After running the gauntlet of listening to message-machine for endless options on the diverse services offered by the Council, she finally got connected to the Environmental Cleansing Department number and heard a human voice. Exhausted by the convoluted journey to her destination, she got to the point right away.
‘A plastic bag hanging on a tree is an environmental eyesore. Could the department get it down?’
‘A plastic bag in a tree?’
‘Yes, between your servicemen and the north wind, we have a plastic bag stuck high up in a tree, and it will obviously stay there, unless taken down.’
‘We see the point you are making, but unfortunately, any work to do with trees falls in the Spring Services category.
‘When is that?’
‘Not before April, I’m afraid.’
‘It’s November now. So, you mean to say the plastic bag will continue to wave from the tree until then?’ Her exasperation was beginning to mount.
‘I’m sorry but there’s no other option. We work on seasonal rotas. I can make a note of this for our spring work on trees; and it can’t be until next Spring, and there’s a charge for the service.’ There was no apology in the voice.
‘I don’t see why we should pay for the bloody mindedness of your staff. Why couldn’t the collectors stick the plastic bag back in the bin, instead of leaving it on the pavement? It….’
She was interrupted. ‘If I may remind you, madam, residents are expected not to put any plastic in the containers. A list of cycable and non-cycable contents was distinctly left in each container.’
‘Does that mean any plastic left by mistake will be turned into litter by the environmental guardians?’ It was worth giving them a piece of her mind, she decided. ‘Let me tell you that the bag had a purpose. It was a caution against paper flying all over the road, in case of strong winds. Does that make sense to you?’

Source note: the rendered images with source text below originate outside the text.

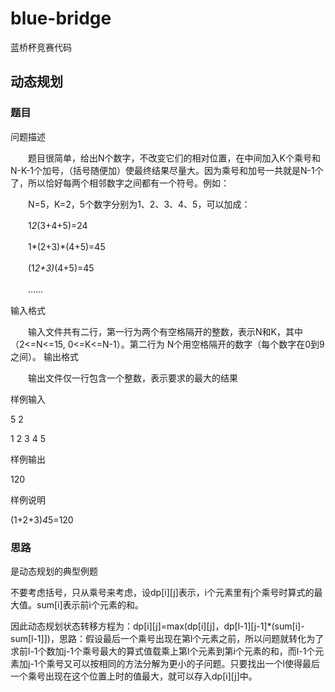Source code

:# blue-bridge

蓝桥杯竞赛代码

## 动态规划

### 题目

问题描述

　　题目很简单，给出N个数字，不改变它们的相对位置，在中间加入K个乘号和N-K-1个加号，（括号随便加）使最终结果尽量大。因为乘号和加号一共就是N-1个了，所以恰好每两个相邻数字之间都有一个符号。例如：
  
　　N=5，K=2，5个数字分别为1、2、3、4、5，可以加成：
  
　　1*2*(3+4+5)=24
  
　　1*(2+3)*(4+5)=45
  
　　(1*2+3)*(4+5)=45
  
　　……
  
输入格式

　　输入文件共有二行，第一行为两个有空格隔开的整数，表示N和K，其中（2<=N<=15, 0<=K<=N-1）。第二行为 N个用空格隔开的数字（每个数字在0到9之间）。
输出格式

　　输出文件仅一行包含一个整数，表示要求的最大的结果
  
样例输入

5 2

1 2 3 4 5

样例输出

120

样例说明

(1+2+3)*4*5=120

### 思路

是动态规划的典型例题

不要考虑括号，只从乘号来考虑，设dp[i][j]表示，i个元素里有j个乘号时算式的最大值。sum[i]表示前i个元素的和。

因此动态规划状态转移方程为：dp[i][j]=max(dp[i][j]，dp[l-1][j-1]*(sum[i]-sum[l-1]])，思路：假设最后一个乘号出现在第l个元素之前，所以问题就转化为了求前l-1个数加j-1个乘号最大的算式值载乘上第l个元素到第i个元素的和，而l-1个元素加j-1个乘号又可以按相同的方法分解为更小的子问题。只要找出一个l使得最后一个乘号出现在这个位置上时的值最大，就可以存入dp[i][j]中。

‘Not really. We are thinking of bringing in a fine system against those owners of the containers who use plastic bags to bag their waste-material. That will be the only way to make sure people obey the strict environmental code. We cannot….’

She banged the phone down. She called the residents meeting, and spoke quite passionately about the need to put pressure on the Council to direct their collection- service to a more conscientious spirit, in case of any violation of the strict regulations. But there was not much response from anyone. Some mentioned Germany having even stricter regulations for the residents to put out waste materials in absolutely separated categories; others told stories of how in Norwegian countries the whole street could be left out if more than five households failed to comply with waste-collection regulations. There was a clear insinuation that she was to blame in the end.

From that day on the woman avoided the front-room window in the daytime – the sunniest spot in the house; and while going to work, she made sure she didn’t look up across the road. Like a flag, the blue plastic bag will no doubt continue to fly through rain, cold or wind – and even the sun.